------ Records for the task ------
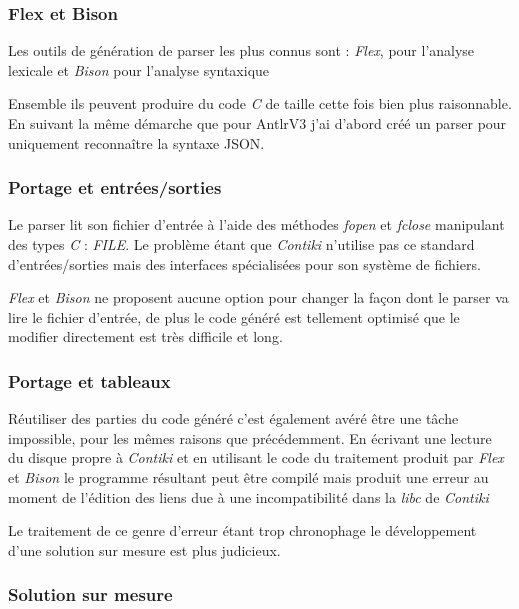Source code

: \subsubsection{Flex et Bison}

Les outils de génération de parser les plus connus sont : \emph{Flex}\cite{flex}, pour l'analyse lexicale et \emph{Bison}\cite{bison} pour l'analyse syntaxique

Ensemble ils peuvent produire du code \emph{C} de taille cette fois bien plus raisonnable. En suivant la même démarche que pour AntlrV3 j'ai d'abord créé un parser pour uniquement reconnaître la syntaxe JSON.

\subsubsection{Portage et entrées/sorties}

Le parser lit son fichier d'entrée à l'aide des méthodes \emph{fopen} et \emph{fclose} manipulant des types \emph{C} : \emph{FILE}. Le problème étant que \emph{Contiki} n'utilise pas ce standard d'entrées/sorties mais des interfaces spécialisées pour son système de fichiers.

\emph{Flex} et \emph{Bison} ne proposent aucune option pour changer la façon dont le parser va lire le fichier d'entrée, de plus le code généré est tellement optimisé que le modifier directement est très difficile et long.

\subsubsection{Portage et tableaux}

Réutiliser des parties du code généré c'est également avéré être une tâche impossible, pour les mêmes raisons que précédemment. En écrivant une lecture du disque propre à \emph{Contiki} et en utilisant le code du traitement produit par \emph{Flex} et \emph{Bison} le programme résultant peut être compilé mais produit une erreur au moment de l'édition des liens due à une incompatibilité dans la \emph{libc} de \emph{Contiki}

Le traitement de ce genre d'erreur étant trop chronophage le développement d'une solution sur mesure est plus judicieux.

\subsubsection{Solution sur mesure}


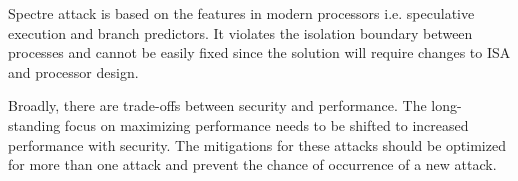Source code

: \documentclass[a4paper,12pt, final]{report}
\begin{document}
Spectre attack is based on the features in modern processors i.e. speculative execution and branch predictors. It violates the isolation boundary between processes and cannot be easily fixed since the solution will require changes to ISA and processor design.

Broadly, there are trade-offs between security and performance. The long-standing focus on maximizing performance needs to be shifted to increased performance with security. The mitigations for these attacks should be optimized for more than one attack and prevent the chance of occurrence of a new attack.


{}
\end{document}
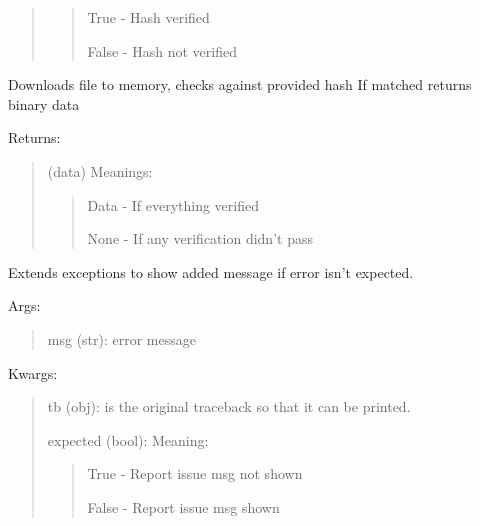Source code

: \documentclass[letterpaper,10pt,english]{sphinxmanual}
\begin{document}
\begin{fulllineitems}
\begin{fulllineitems}
\begin{quote}
\begin{quote}
True - Hash verified

False - Hash not verified
\end{quote}
\end{quote}

\end{fulllineitems}


\begin{fulllineitems}
\label{api:pyi_updater.downloader.FileDownloader.download_verify_return}
Downloads file to memory, checks against provided hash
If matched returns binary data

Returns:
\begin{quote}

(data) Meanings:
\begin{quote}

Data - If everything verified

None - If any verification didn't pass
\end{quote}
\end{quote}

\end{fulllineitems}


\end{fulllineitems}

\label{api:module-pyi_updater.exceptions}

\begin{fulllineitems}
\label{api:pyi_updater.exceptions.STDError}
Extends exceptions to show added message if error isn't expected.

Args:
\begin{quote}

msg (str): error message
\end{quote}

Kwargs:
\begin{quote}

tb (obj): is the original traceback so that it can be printed.

expected (bool): Meaning:
\begin{quote}

True - Report issue msg not shown

False - Report issue msg shown
\end{quote}
\end{quote}

\end{fulllineitems}
\end{document}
------
▶ _Your goal_
What you return should be all of the material above, exactly, and none of its pictures.

▶ _Answer for the task_
Source code

: \subsubsection{Flex et Bison}

Les outils de génération de parser les plus connus sont : \emph{Flex}\cite{flex}, pour l'analyse lexicale et \emph{Bison}\cite{bison} pour l'analyse syntaxique

Ensemble ils peuvent produire du code \emph{C} de taille cette fois bien plus raisonnable. En suivant la même démarche que pour AntlrV3 j'ai d'abord créé un parser pour uniquement reconnaître la syntaxe JSON.

\subsubsection{Portage et entrées/sorties}

Le parser lit son fichier d'entrée à l'aide des méthodes \emph{fopen} et \emph{fclose} manipulant des types \emph{C} : \emph{FILE}. Le problème étant que \emph{Contiki} n'utilise pas ce standard d'entrées/sorties mais des interfaces spécialisées pour son système de fichiers.

\emph{Flex} et \emph{Bison} ne proposent aucune option pour changer la façon dont le parser va lire le fichier d'entrée, de plus le code généré est tellement optimisé que le modifier directement est très difficile et long.

\subsubsection{Portage et tableaux}

Réutiliser des parties du code généré c'est également avéré être une tâche impossible, pour les mêmes raisons que précédemment. En écrivant une lecture du disque propre à \emph{Contiki} et en utilisant le code du traitement produit par \emph{Flex} et \emph{Bison} le programme résultant peut être compilé mais produit une erreur au moment de l'édition des liens due à une incompatibilité dans la \emph{libc} de \emph{Contiki}

Le traitement de ce genre d'erreur étant trop chronophage le développement d'une solution sur mesure est plus judicieux.

\subsubsection{Solution sur mesure}


Source code

: \documentclass[a4paper,12pt, final]{report}
\begin{document}
Spectre attack is based on the features in modern processors i.e. speculative execution and branch predictors. It violates the isolation boundary between processes and cannot be easily fixed since the solution will require changes to ISA and processor design.

Broadly, there are trade-offs between security and performance. The long-standing focus on maximizing performance needs to be shifted to increased performance with security. The mitigations for these attacks should be optimized for more than one attack and prevent the chance of occurrence of a new attack.


{}
\end{document}
Source code

: \documentclass[letterpaper,10pt,english]{sphinxmanual}
\begin{document}
\begin{fulllineitems}
\begin{fulllineitems}
\begin{quote}
\begin{quote}
True - Hash verified

False - Hash not verified
\end{quote}
\end{quote}

\end{fulllineitems}


\begin{fulllineitems}
\label{api:pyi_updater.downloader.FileDownloader.download_verify_return}
Downloads file to memory, checks against provided hash
If matched returns binary data

Returns:
\begin{quote}

(data) Meanings:
\begin{quote}

Data - If everything verified

None - If any verification didn't pass
\end{quote}
\end{quote}

\end{fulllineitems}


\end{fulllineitems}

\label{api:module-pyi_updater.exceptions}

\begin{fulllineitems}
\label{api:pyi_updater.exceptions.STDError}
Extends exceptions to show added message if error isn't expected.

Args:
\begin{quote}

msg (str): error message
\end{quote}

Kwargs:
\begin{quote}

tb (obj): is the original traceback so that it can be printed.

expected (bool): Meaning:
\begin{quote}

True - Report issue msg not shown

False - Report issue msg shown
\end{quote}
\end{quote}

\end{fulllineitems}
\end{document}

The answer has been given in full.